De la misma manera que Mario Vargas Llosa titula su última novela Tiempos recios, relato pormenorizado del golpe de Estado que liquidó el experimento modernizador en Guatemala de Jacobo Árbenz (1951-1954), no menos recios fueron los días que le tocó vivir a Ellacuría en El Salvador como cura, rector de la Universidad Centroamericana, intelectual, teólogo y hombre comprometido con la suerte de los más vulnerables en una sociedad asfixiantemente dual.

ESCUADRONES DE LA MUERTE

Los asesinatos de Estado fueron habituales y la impunidad de los escuadrones de la muerte, organizados por Roberto dAubuisson, actuaron de brazo armado en las tinieblas de los grandes finqueros. Nunca se supo dónde acababa el Ejército y continuaban la labor los matarifes a sueldo, pero sí estableció la Comisión de la Verdad de las Naciones Unidas que DAubuisson anduvo detrás del asesinato del obispo Óscar Romero (24 de marzo de 1980).

¿Acaso monseñor Romero era un revolucionario; lo fue quizá Ellacuría? La respuesta está en los escritos del jesuita, que se prodigó en los llamamientos a la negociación durante la larga guerra civil (1980-1992) que enfrentó al establishment salvadoreño y a la guerrilla del Frente Farabundo Martí y que, a partir de la paz de Chapultepec, condicionó el futuro político del país.

Frente al miedo que poseyó a las oligarquías después del triunfo sandinista en Nicaragua (1979) y a la presión de Estados Unidos, Ellacuría apostó por el diálogo hasta su muerte; frente a la tradición caudillista y a la educación represiva recibida por mandos del Ejército y de la policía en la Escuela de las Américas, reclamó un pacto nacional para zanjar la guerra.

Los mismos miedos de las burguesías urbanas asoman de nuevo hoy en un escenario del que no ha desaparecido ninguno de los rasgos de la identidad política y social latinoamericana: la tentación intervencionista de los cuarteles (véase Bolivia), la desigualdad entre el mundo indígena-mestizo y los descendientes de europeos, la intromisión de Estados Unidos, el nacionalismo grandilocuente y las redes de corrupción, ahora globales (véase el caso Odebrecht).

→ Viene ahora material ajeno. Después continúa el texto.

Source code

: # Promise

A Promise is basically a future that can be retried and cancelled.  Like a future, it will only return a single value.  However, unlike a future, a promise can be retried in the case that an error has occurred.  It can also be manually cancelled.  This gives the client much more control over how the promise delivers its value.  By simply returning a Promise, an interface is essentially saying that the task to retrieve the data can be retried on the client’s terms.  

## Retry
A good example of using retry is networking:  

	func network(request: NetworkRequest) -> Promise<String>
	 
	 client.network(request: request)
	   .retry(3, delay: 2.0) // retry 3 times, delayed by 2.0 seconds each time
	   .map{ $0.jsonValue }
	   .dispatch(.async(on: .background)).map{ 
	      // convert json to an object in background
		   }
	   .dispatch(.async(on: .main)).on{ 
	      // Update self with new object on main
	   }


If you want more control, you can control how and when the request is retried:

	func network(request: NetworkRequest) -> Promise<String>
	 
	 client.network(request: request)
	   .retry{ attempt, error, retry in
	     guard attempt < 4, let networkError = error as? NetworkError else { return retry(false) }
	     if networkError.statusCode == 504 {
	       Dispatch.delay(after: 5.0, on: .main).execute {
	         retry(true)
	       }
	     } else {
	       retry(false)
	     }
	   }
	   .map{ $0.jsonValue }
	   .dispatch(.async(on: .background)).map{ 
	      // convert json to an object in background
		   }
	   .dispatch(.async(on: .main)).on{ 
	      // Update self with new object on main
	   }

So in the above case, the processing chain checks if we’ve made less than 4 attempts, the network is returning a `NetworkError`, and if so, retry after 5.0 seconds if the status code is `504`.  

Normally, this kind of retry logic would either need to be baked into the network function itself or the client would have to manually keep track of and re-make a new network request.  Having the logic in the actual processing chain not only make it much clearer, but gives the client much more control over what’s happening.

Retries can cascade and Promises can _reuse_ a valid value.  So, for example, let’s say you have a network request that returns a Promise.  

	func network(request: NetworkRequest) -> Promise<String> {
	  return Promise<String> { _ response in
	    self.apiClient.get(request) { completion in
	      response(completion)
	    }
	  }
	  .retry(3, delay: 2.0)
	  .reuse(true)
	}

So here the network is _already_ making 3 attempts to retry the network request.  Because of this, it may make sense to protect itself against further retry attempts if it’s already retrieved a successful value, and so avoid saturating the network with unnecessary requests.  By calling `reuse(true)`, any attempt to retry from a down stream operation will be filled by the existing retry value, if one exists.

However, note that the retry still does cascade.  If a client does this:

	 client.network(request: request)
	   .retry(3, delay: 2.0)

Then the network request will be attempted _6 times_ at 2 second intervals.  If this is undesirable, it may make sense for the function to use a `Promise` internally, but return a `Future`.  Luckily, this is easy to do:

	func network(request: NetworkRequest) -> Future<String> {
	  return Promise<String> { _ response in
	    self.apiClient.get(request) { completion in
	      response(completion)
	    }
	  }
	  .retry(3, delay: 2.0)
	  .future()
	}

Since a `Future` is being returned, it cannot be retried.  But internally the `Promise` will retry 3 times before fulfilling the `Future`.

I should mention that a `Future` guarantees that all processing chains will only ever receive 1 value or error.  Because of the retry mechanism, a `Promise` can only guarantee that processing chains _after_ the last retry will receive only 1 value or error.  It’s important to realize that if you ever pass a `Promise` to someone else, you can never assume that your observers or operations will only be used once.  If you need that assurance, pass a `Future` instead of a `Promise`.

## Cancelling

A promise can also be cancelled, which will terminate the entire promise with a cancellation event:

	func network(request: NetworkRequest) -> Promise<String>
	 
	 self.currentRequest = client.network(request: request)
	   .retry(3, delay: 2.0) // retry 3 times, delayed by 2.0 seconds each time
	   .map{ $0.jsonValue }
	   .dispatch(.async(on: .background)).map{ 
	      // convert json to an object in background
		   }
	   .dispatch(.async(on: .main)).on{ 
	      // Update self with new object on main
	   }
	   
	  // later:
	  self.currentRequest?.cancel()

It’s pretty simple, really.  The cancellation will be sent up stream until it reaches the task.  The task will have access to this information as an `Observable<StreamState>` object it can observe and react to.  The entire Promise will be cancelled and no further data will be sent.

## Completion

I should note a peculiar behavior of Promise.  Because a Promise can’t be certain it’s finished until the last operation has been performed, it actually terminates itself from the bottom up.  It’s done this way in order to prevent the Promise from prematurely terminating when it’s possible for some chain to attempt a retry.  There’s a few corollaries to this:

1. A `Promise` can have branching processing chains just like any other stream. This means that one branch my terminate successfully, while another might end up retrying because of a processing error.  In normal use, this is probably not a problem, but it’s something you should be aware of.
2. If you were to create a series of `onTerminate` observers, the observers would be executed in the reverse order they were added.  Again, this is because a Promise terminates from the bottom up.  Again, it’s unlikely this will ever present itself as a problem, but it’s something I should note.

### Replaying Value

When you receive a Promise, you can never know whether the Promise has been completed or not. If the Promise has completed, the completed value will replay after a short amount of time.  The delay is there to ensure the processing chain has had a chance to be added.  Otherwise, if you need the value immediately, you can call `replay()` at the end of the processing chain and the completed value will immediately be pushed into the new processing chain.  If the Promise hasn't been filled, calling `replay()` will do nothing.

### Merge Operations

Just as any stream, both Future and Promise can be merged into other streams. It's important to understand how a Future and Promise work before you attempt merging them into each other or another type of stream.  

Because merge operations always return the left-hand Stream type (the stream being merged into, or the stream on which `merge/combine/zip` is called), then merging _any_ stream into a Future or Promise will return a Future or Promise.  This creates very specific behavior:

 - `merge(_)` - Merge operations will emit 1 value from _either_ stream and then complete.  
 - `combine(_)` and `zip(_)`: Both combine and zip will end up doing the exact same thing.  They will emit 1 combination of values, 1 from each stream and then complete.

Como escribió Eduardo Galeano en Las venas abiertas de América Latina (1970), la modernización de la economía, si es que se da, no altera en el continente la organización de la desigualdad. Una opinión compartida por Ellacuría en el artículo A sus órdenes, mi capital (1976), que incluye esta frase: "La existencia de clases es un hecho objetivo y es un hecho objetivo la lucha de clases". La reacción del Gobierno salvadoreño fue la previsible: retiró las ayudas a la Universidad Centroamericana. Algo han cambiado las cosas desde entonces, pero no tanto.